Discourse is the framework in which we speak and by its nature pulls on how we think about a subject. It’s the lie that’s not a lie, the cheap “spin” of politicians but also that which defines how we define our world, illuminating certain facts at the expense of the greater whole. Foucault argued that it made modern societies nearly totalitarian in that we policed ourselves in what what we spoke and how we thought. In other words, work in the social sciences like the DSMV – the Diagnosis and Statistical Manual of Mental Disorders – are shackles on whole our being not because it’s being enforced on us from the outside, but because internalize these sorts of codified standards of thinking and behaving and often willingly commit ourselves to mental institutions if we fall outside it’s norms. A curious facet of Foucault’s thinking was that he thought it inescapable. You can never destroy discourse, only replace it with a new one. We are, in essence, as blind about the problems of our day as my ancestors were about slavery in theirs.

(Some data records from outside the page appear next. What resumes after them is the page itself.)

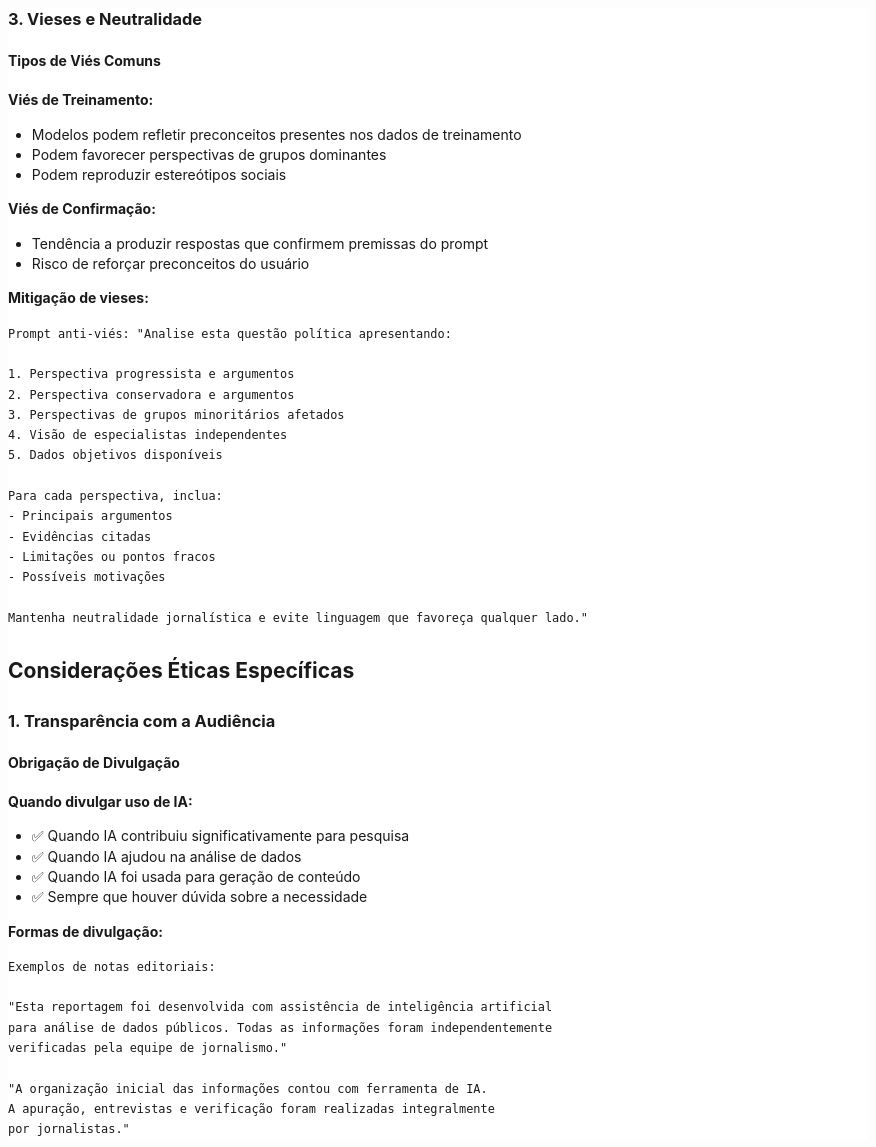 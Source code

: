 ### 3. Vieses e Neutralidade

#### Tipos de Viés Comuns

**Viés de Treinamento:**
- Modelos podem refletir preconceitos presentes nos dados de treinamento
- Podem favorecer perspectivas de grupos dominantes
- Podem reproduzir estereótipos sociais

**Viés de Confirmação:**
- Tendência a produzir respostas que confirmem premissas do prompt
- Risco de reforçar preconceitos do usuário

**Mitigação de vieses:**
```
Prompt anti-viés: "Analise esta questão política apresentando:

1. Perspectiva progressista e argumentos
2. Perspectiva conservadora e argumentos  
3. Perspectivas de grupos minoritários afetados
4. Visão de especialistas independentes
5. Dados objetivos disponíveis

Para cada perspectiva, inclua:
- Principais argumentos
- Evidências citadas
- Limitações ou pontos fracos
- Possíveis motivações

Mantenha neutralidade jornalística e evite linguagem que favoreça qualquer lado."
```

## Considerações Éticas Específicas

### 1. Transparência com a Audiência

#### Obrigação de Divulgação
**Quando divulgar uso de IA:**
- ✅ Quando IA contribuiu significativamente para pesquisa
- ✅ Quando IA ajudou na análise de dados
- ✅ Quando IA foi usada para geração de conteúdo
- ✅ Sempre que houver dúvida sobre a necessidade

**Formas de divulgação:**
```
Exemplos de notas editoriais:

"Esta reportagem foi desenvolvida com assistência de inteligência artificial 
para análise de dados públicos. Todas as informações foram independentemente 
verificadas pela equipe de jornalismo."

"A organização inicial das informações contou com ferramenta de IA. 
A apuração, entrevistas e verificação foram realizadas integralmente 
por jornalistas."
```
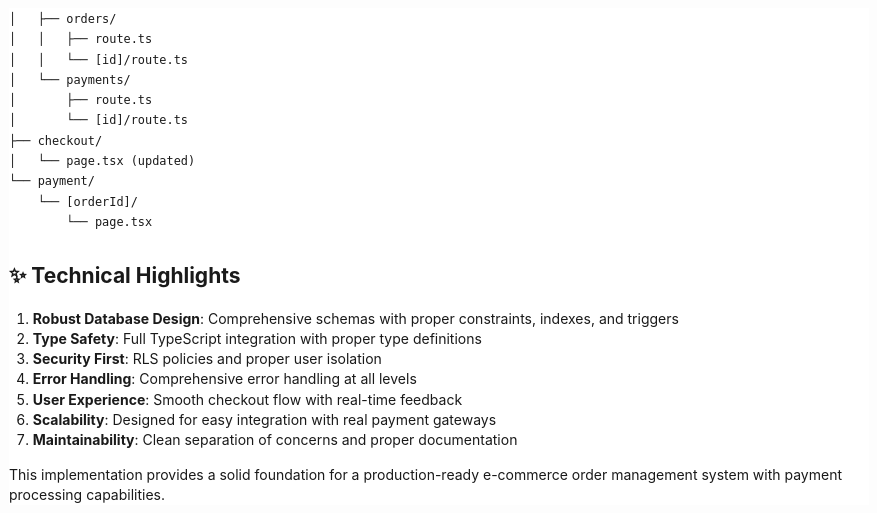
 ```
│   ├── orders/
│   │   ├── route.ts
│   │   └── [id]/route.ts
│   └── payments/
│       ├── route.ts
│       └── [id]/route.ts
├── checkout/
│   └── page.tsx (updated)
└── payment/
    └── [orderId]/
        └── page.tsx
```

## ✨ Technical Highlights

1. **Robust Database Design**: Comprehensive schemas with proper constraints, indexes, and triggers
2. **Type Safety**: Full TypeScript integration with proper type definitions
3. **Security First**: RLS policies and proper user isolation
4. **Error Handling**: Comprehensive error handling at all levels
5. **User Experience**: Smooth checkout flow with real-time feedback
6. **Scalability**: Designed for easy integration with real payment gateways
7. **Maintainability**: Clean separation of concerns and proper documentation

This implementation provides a solid foundation for a production-ready e-commerce order management system with payment processing capabilities.
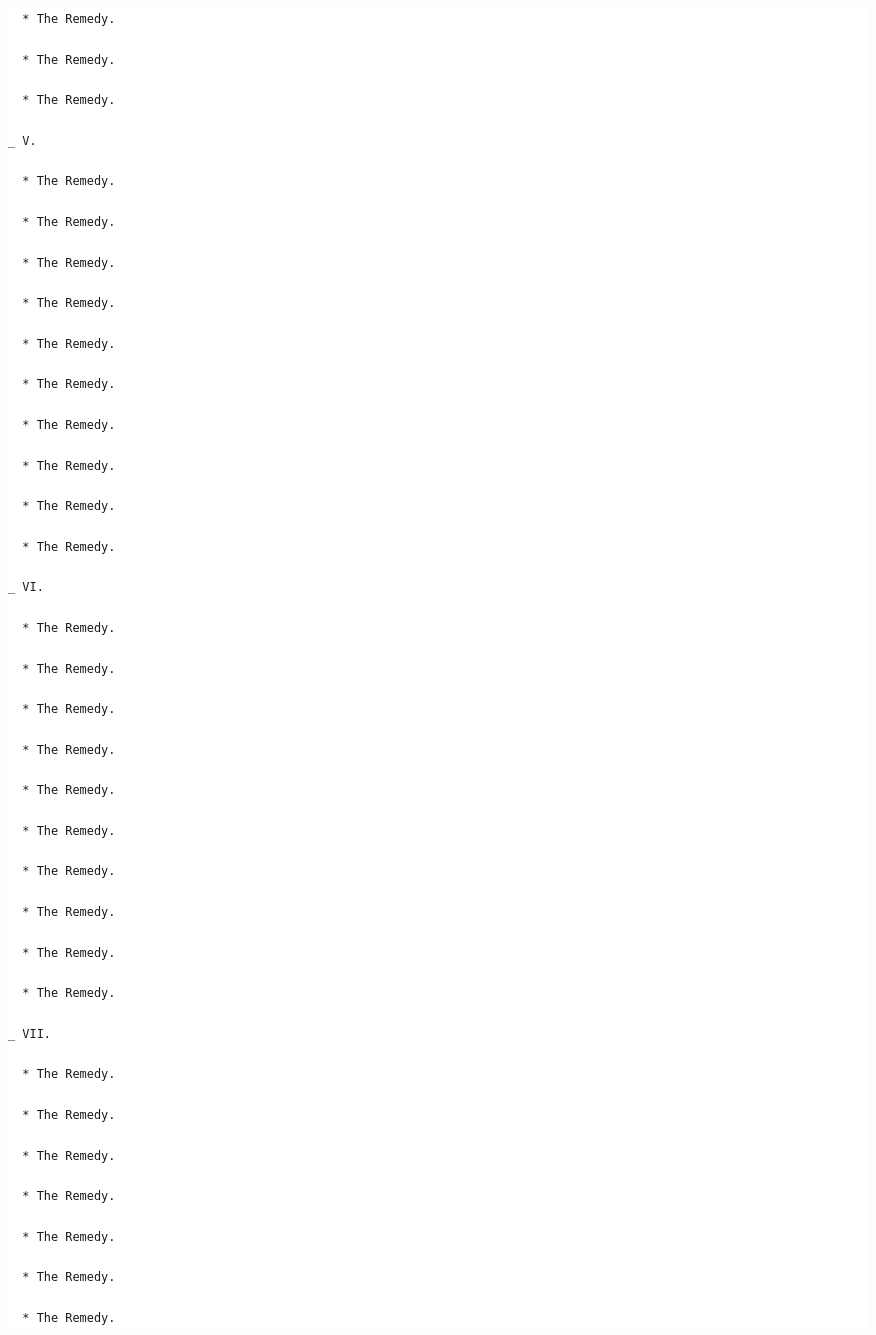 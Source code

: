       * The Remedy.

      * The Remedy.

      * The Remedy.

    _ V.

      * The Remedy.

      * The Remedy.

      * The Remedy.

      * The Remedy.

      * The Remedy.

      * The Remedy.

      * The Remedy.

      * The Remedy.

      * The Remedy.

      * The Remedy.

    _ VI.

      * The Remedy.

      * The Remedy.

      * The Remedy.

      * The Remedy.

      * The Remedy.

      * The Remedy.

      * The Remedy.

      * The Remedy.

      * The Remedy.

      * The Remedy.

    _ VII.

      * The Remedy.

      * The Remedy.

      * The Remedy.

      * The Remedy.

      * The Remedy.

      * The Remedy.

      * The Remedy.
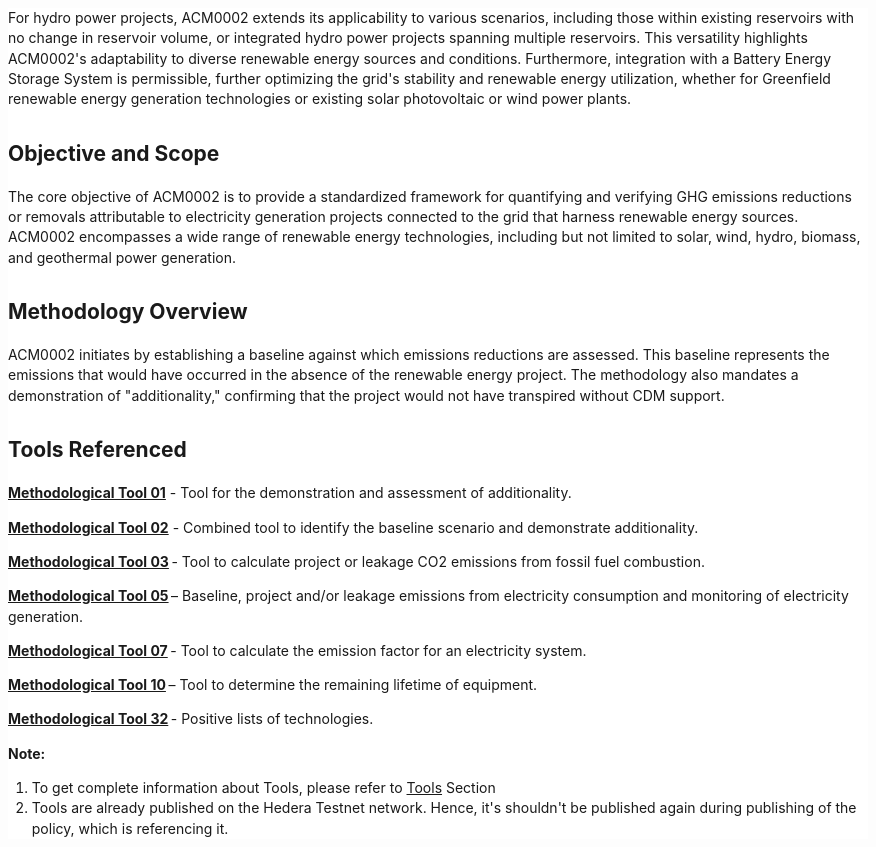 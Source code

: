For hydro power projects, ACM0002 extends its applicability to various scenarios, including those within existing reservoirs with no change in reservoir volume, or integrated hydro power projects spanning multiple reservoirs. This versatility highlights ACM0002's adaptability to diverse renewable energy sources and conditions. Furthermore, integration with a Battery Energy Storage System is permissible, further optimizing the grid's stability and renewable energy utilization, whether for Greenfield renewable energy generation technologies or existing solar photovoltaic or wind power plants. 

## Objective and Scope

The core objective of ACM0002 is to provide a standardized framework for quantifying and verifying GHG emissions reductions or removals attributable to electricity generation projects connected to the grid that harness renewable energy sources. ACM0002 encompasses a wide range of renewable energy technologies, including but not limited to solar, wind, hydro, biomass, and geothermal power generation. 

## Methodology Overview

ACM0002 initiates by establishing a baseline against which emissions reductions are assessed. This baseline represents the emissions that would have occurred in the absence of the renewable energy project. The methodology also mandates a demonstration of "additionality," confirming that the project would not have transpired without CDM support. 

## Tools Referenced

**[Methodological Tool 01](https://github.com/hashgraph/guardian/blob/main/Methodology%20Library/CDM/Tools/Tool%2001/readme.md)** - Tool for the demonstration and assessment of additionality. 

**[Methodological Tool 02](https://github.com/hashgraph/guardian/blob/main/Methodology%20Library/CDM/Tools/Tool%2002/readme.md)** - Combined tool to identify the baseline scenario and demonstrate additionality. 

**[Methodological Tool 03](https://github.com/hashgraph/guardian/blob/main/Methodology%20Library/CDM/Tools/Tool%2003/readme.md)** - Tool to calculate project or leakage CO2 emissions from fossil fuel combustion. 

**[Methodological Tool 05](https://github.com/hashgraph/guardian/blob/main/Methodology%20Library/CDM/Tools/Tool%2005/readme.md)** – Baseline, project and/or leakage emissions from electricity consumption and monitoring of electricity generation. 

**[Methodological Tool 07](https://github.com/hashgraph/guardian/blob/main/Methodology%20Library/CDM/Tools/Tool%2007/readme.md)** - Tool to calculate the emission factor for an electricity system. 

**[Methodological Tool 10](https://github.com/hashgraph/guardian/blob/main/Methodology%20Library/CDM/Tools/Tool%2010/readme.md)** – Tool to determine the remaining lifetime of equipment. 

**[Methodological Tool 32](https://github.com/hashgraph/guardian/blob/main/Methodology%20Library/CDM/Tools/Tool%2032/readme.md)** - Positive lists of technologies. 

**Note:**
1. To get complete information about Tools, please refer to [Tools](https://github.com/hashgraph/guardian/tree/develop/Methodology%20Library/CDM/Tools) Section
2. Tools are already published on the Hedera Testnet network. Hence, it's shouldn't be published again during publishing of the policy, which is referencing it.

Take that idea and look at this New York Time’s article about the iPhone supply chain. It’s a discourse that reinforces, uncritically, the global capitalism discourse. The title, alone, is striking: “Supply Chain for iPhone Highlights Costs in China“. We’re told that the bill of materials, the cost of all the parts that goes into an iPhone, is $187.50. The phone retails for $600, “though the cost to consumers is less, subsidized by AT&T in exchange for service contracts.” The total cost of labor at assembly is thought to be about 7%, but everyone depends “on Chinese factories to hold down prices. And those factories now seem likely to pass along their cost increases.” So now companies like Foxconn are planning to abandon Shenzhen for poorer provinces where they can pay even less to worker.